Dataset items:
════════
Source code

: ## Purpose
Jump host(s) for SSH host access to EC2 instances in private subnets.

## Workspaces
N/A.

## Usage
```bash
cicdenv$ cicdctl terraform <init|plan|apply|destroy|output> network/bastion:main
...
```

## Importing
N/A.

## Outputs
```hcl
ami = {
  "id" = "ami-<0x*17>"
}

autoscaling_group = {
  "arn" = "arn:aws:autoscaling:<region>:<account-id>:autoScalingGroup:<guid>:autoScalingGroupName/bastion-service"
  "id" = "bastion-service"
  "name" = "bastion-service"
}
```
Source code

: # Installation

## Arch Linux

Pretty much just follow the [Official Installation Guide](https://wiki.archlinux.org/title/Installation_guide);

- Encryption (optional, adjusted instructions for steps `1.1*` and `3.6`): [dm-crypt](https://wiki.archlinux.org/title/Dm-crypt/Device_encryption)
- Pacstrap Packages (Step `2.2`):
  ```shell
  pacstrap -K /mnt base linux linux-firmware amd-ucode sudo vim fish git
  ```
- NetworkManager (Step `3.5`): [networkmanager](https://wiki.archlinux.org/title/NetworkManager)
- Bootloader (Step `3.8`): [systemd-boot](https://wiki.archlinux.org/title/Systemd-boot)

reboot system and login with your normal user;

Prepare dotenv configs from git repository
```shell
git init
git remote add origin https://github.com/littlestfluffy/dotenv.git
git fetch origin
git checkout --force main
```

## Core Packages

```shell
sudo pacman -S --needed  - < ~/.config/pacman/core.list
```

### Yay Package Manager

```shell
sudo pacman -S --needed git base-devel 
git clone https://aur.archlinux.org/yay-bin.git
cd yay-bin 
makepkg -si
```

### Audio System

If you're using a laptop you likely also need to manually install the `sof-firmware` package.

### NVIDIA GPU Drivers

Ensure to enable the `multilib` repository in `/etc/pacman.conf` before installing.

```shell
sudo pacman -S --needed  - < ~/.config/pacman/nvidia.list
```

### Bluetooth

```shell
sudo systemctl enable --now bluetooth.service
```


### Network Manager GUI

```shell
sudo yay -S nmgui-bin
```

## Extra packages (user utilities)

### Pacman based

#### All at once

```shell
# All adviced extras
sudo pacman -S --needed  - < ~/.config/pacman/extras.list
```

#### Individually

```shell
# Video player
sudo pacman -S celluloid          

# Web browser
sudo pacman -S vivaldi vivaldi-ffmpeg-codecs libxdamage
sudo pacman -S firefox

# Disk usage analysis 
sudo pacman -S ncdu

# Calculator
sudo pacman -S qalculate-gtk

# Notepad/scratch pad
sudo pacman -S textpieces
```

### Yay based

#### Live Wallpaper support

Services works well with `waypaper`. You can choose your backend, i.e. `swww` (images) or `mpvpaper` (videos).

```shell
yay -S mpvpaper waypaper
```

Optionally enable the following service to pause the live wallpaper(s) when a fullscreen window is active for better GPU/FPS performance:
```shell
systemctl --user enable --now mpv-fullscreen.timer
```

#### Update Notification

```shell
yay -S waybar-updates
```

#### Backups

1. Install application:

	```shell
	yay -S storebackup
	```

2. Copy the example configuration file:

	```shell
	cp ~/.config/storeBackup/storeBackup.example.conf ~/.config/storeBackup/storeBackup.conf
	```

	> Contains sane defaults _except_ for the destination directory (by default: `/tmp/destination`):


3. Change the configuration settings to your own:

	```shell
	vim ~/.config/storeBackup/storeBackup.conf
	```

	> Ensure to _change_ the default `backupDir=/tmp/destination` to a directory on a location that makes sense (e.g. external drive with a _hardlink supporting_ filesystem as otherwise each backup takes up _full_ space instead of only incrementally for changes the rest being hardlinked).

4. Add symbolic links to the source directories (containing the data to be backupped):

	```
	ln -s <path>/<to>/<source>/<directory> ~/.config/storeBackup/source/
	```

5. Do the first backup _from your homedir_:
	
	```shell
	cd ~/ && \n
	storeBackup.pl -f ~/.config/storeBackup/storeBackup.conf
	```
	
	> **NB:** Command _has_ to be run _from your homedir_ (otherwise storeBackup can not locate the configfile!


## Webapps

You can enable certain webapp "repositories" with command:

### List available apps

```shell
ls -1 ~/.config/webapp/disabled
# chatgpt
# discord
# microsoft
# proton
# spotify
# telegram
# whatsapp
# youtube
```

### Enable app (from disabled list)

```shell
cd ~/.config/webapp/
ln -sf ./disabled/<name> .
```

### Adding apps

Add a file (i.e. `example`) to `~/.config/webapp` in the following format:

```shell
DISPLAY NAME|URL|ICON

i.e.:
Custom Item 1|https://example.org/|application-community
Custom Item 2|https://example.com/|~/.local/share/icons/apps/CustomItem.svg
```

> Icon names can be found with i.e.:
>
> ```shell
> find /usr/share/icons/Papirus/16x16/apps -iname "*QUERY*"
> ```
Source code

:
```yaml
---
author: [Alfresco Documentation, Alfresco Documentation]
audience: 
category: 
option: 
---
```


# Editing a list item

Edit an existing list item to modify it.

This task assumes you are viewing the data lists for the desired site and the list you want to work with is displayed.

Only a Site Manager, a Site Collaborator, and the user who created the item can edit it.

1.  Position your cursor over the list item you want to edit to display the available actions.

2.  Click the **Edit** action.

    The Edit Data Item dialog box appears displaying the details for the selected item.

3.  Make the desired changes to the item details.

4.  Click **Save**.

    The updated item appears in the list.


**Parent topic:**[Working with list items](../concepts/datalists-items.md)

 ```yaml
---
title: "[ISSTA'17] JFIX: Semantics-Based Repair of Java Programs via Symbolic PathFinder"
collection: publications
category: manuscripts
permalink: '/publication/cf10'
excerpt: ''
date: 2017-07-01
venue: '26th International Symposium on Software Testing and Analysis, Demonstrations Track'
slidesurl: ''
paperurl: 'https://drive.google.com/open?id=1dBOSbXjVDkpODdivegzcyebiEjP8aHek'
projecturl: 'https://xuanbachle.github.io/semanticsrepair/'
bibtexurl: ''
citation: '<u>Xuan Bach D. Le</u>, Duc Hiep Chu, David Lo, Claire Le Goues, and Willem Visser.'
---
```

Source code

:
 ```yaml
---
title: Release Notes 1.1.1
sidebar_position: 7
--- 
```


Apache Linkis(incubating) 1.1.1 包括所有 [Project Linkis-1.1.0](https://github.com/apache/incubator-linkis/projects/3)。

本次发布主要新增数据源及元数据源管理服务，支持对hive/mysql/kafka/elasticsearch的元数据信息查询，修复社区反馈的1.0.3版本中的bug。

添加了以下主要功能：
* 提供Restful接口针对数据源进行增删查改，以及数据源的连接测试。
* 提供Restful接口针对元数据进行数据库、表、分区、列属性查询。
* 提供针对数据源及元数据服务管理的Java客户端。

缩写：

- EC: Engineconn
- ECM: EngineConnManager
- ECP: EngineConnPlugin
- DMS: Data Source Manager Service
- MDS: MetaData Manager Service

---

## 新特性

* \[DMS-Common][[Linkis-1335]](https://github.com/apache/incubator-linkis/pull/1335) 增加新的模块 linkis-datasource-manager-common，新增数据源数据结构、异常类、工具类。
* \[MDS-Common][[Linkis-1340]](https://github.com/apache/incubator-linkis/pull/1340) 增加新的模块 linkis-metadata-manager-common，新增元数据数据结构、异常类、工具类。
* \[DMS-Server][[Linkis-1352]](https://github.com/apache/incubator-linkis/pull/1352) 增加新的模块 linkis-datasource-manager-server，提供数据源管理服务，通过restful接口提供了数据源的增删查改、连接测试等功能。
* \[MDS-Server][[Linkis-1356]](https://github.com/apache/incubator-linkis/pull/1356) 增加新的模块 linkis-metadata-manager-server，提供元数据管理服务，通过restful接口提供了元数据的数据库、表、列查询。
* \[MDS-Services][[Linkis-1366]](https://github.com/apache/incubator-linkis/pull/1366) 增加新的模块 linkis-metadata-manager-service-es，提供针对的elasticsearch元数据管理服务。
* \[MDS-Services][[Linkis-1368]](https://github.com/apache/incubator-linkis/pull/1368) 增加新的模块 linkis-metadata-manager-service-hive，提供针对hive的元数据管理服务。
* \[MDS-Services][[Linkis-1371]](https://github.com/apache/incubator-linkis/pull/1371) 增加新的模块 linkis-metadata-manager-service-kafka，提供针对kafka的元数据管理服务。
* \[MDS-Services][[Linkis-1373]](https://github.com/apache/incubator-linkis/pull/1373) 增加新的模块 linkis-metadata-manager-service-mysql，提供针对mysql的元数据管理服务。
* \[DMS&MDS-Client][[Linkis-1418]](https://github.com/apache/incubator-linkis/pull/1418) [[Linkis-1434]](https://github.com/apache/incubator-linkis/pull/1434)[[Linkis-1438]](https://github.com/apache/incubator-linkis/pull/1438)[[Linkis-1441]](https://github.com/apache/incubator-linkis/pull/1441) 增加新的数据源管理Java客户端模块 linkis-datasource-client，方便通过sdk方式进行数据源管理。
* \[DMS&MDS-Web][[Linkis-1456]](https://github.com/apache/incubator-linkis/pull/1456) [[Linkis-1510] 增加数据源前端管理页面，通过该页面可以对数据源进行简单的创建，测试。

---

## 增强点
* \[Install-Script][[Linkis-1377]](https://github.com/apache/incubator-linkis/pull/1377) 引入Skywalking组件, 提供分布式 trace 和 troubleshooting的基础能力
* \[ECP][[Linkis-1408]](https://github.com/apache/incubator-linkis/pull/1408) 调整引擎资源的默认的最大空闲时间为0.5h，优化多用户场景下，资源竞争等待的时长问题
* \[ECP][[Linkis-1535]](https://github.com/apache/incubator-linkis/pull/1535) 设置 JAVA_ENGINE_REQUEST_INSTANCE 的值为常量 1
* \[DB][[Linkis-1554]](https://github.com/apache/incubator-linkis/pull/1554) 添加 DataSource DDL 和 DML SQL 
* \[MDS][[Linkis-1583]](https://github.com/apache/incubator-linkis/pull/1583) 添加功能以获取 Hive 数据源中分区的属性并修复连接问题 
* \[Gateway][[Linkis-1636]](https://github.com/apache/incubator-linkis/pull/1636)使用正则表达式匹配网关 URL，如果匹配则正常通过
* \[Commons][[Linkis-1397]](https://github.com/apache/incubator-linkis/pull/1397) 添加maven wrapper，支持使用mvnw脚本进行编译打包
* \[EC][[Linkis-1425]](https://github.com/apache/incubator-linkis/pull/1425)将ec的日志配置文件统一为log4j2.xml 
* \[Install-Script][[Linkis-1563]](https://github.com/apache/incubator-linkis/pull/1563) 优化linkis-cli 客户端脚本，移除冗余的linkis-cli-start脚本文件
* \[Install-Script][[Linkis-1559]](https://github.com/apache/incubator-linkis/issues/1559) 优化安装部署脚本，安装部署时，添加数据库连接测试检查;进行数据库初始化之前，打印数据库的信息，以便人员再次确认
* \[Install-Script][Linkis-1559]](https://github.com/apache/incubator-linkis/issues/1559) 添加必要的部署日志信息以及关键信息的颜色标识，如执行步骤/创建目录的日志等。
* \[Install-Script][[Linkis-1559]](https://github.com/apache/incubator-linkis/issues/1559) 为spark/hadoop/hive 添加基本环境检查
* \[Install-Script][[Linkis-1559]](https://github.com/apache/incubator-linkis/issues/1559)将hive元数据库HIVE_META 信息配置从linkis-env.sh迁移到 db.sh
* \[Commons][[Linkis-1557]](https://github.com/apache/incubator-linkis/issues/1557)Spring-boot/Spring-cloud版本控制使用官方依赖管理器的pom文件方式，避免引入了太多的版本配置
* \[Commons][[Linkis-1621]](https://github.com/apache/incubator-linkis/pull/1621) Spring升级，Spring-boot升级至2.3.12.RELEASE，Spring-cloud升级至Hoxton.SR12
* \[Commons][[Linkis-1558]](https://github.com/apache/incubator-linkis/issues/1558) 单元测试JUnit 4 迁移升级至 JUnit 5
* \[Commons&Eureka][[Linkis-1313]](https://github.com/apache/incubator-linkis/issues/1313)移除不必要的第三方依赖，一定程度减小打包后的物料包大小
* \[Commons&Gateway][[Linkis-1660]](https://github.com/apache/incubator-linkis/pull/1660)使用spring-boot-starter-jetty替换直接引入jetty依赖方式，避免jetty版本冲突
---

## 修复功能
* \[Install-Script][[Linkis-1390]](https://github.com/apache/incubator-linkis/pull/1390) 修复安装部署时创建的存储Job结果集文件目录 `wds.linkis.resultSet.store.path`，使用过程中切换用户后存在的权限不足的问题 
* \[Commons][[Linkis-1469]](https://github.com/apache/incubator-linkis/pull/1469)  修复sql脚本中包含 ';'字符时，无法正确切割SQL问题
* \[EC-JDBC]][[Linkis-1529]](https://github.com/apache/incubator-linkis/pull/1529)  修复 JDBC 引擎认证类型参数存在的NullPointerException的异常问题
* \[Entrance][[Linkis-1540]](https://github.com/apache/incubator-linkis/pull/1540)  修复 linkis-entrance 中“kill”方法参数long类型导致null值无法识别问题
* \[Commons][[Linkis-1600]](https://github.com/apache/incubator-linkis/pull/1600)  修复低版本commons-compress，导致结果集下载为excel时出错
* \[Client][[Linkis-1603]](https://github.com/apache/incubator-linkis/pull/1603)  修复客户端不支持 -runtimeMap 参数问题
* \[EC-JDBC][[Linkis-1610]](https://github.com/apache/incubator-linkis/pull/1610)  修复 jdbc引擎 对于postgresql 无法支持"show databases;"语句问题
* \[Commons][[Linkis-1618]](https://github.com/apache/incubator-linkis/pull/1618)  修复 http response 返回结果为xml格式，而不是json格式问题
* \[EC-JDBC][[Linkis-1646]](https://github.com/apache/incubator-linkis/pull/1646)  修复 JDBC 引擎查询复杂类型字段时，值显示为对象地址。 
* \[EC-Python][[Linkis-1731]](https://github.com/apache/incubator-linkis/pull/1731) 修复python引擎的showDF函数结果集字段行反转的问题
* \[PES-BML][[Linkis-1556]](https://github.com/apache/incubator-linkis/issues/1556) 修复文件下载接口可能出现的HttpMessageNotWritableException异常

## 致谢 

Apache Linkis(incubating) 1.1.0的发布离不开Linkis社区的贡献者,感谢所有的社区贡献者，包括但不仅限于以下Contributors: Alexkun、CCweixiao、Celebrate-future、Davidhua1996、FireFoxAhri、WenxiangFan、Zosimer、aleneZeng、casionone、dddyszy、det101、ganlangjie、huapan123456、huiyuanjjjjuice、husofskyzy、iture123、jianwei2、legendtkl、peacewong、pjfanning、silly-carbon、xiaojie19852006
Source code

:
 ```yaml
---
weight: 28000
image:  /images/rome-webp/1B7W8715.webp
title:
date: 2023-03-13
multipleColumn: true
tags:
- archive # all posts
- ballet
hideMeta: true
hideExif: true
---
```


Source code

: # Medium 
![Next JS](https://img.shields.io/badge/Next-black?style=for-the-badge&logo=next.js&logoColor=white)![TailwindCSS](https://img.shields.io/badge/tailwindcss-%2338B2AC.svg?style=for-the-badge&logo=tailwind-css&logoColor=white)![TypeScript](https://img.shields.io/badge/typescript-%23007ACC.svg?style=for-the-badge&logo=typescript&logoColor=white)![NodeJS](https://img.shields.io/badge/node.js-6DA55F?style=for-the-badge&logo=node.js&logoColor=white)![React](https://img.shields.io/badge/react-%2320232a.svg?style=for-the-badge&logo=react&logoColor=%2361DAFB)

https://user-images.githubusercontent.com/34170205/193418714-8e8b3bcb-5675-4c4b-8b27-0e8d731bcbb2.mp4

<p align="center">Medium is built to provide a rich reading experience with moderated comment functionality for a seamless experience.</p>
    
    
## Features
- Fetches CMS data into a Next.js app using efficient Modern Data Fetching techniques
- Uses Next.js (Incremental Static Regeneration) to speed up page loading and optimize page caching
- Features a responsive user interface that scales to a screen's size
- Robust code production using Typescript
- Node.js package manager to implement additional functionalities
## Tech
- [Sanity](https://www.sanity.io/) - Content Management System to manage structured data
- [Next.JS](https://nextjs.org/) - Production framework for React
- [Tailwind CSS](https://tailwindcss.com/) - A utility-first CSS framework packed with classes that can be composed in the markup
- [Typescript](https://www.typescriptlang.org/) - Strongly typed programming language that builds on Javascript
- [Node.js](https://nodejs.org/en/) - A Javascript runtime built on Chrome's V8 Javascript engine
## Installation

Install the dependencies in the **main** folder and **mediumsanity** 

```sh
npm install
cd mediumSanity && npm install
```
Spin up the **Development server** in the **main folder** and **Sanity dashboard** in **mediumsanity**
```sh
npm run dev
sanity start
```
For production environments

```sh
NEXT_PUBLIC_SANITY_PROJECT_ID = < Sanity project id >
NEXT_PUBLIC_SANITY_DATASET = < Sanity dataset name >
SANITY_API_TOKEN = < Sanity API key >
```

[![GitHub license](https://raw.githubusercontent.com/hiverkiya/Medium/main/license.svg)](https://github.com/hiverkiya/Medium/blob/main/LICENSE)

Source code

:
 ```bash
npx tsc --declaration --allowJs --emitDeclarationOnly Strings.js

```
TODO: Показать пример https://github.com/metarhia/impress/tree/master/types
════════
# [PROBLEM STATEMENT]
All that belongs in the answer is the run of lines above from the line containing "a seamless experience.</p>" through the line containing "- [Sanity](https://www.sanity.io/) - Content", exactly as written.

# [YOUR SOLUTION]
<p align="center">Medium is built to provide a rich reading experience with moderated comment functionality for a seamless experience.</p>
    
    
## Features
- Fetches CMS data into a Next.js app using efficient Modern Data Fetching techniques
- Uses Next.js (Incremental Static Regeneration) to speed up page loading and optimize page caching
- Features a responsive user interface that scales to a screen's size
- Robust code production using Typescript
- Node.js package manager to implement additional functionalities
## Tech
- [Sanity](https://www.sanity.io/) - Content Management System to manage structured data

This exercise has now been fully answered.